Masako Tada
Mammalian Development Laboratory; National Institute of Genetics
In mammals, X-chromosome inactivation (XCI) takes place in each female somatic cell and only one X chromosome remains genetically active to equalize the dosage of X-linked genes in XY male and XX female. This XCI is a multi-step process of the X-chromosome choice and counting to inactivate and the initiation and propagation of silencing, which are cis-regulated under the single chromosomal region, X-chromosome inactivation centre. In mouse, paternally derived X chromosome is preferentially chosen to inactivate in the extraembryonic tissue (imprinted XQ, while random XCI of either paternal or maternal X chromosome occurs in the embryonic tissue. To understand choice mechanism of the imprinted XCI, experimental ng/fg embryos were produced by nuclear transplantation of non-growing (ng) nucleus from oocytes before the oocyte growth stage and fully growing (fg) nucleus from oocytes after the germinal vesicle stage. In the female ng/fg embryos heterozygous for the X chromosome carrying the lacZ transgene, whose expression is linked to X-chromosome activity, lacZ expression was negative in the extra embryonic cells when 1acZ was derived from ng oocytes but not from fg oocytes. LacZ on maternal X chromosome from ng oocytes was preferentially repressed. This finding was confirmed in another experimental ng/fg embryos heterozygous for the Rb(X.9)6H translocation by the replication timing of X chromosome.
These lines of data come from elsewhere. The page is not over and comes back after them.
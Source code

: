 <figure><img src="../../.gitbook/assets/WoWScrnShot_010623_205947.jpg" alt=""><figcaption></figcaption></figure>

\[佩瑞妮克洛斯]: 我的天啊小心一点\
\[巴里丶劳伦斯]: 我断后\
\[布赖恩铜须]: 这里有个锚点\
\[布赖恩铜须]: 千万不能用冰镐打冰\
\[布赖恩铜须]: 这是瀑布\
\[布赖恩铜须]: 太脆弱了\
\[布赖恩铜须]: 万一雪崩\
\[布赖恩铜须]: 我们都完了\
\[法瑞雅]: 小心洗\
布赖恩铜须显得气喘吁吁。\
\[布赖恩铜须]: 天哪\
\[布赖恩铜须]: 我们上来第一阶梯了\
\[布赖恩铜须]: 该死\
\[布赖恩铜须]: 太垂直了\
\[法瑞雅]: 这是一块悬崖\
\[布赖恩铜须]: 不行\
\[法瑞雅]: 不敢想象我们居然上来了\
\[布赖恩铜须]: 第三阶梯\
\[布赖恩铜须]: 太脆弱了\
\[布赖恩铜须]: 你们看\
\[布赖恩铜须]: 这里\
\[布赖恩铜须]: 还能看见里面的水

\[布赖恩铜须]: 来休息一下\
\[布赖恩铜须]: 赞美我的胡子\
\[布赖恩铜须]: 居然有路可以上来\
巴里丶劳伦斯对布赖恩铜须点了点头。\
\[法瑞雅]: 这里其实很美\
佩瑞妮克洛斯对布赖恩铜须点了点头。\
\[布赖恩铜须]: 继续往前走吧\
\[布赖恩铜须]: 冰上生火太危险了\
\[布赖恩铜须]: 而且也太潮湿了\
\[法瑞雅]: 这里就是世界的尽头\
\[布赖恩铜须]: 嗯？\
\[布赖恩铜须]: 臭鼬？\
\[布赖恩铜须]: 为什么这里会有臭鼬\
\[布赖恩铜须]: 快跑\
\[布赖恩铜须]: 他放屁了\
Maternal X chromosome inherited from ng oocytes is rigidly chosen to replicate allocyclically in the majority of extraembryonic cells, whereas random XCI occurred in the embryonic tissues. These findings clearly indicate that X chromosome derived from ng oocytes is comparable to paternal X chromosome in an aspect of X-chromosome choosing to inactivate. It seems that X chromosome from ng oocytes is chosen to inactivate by default and X-chromosome imprint responsible for resistance to be inactivated is imposed during oocyte growth.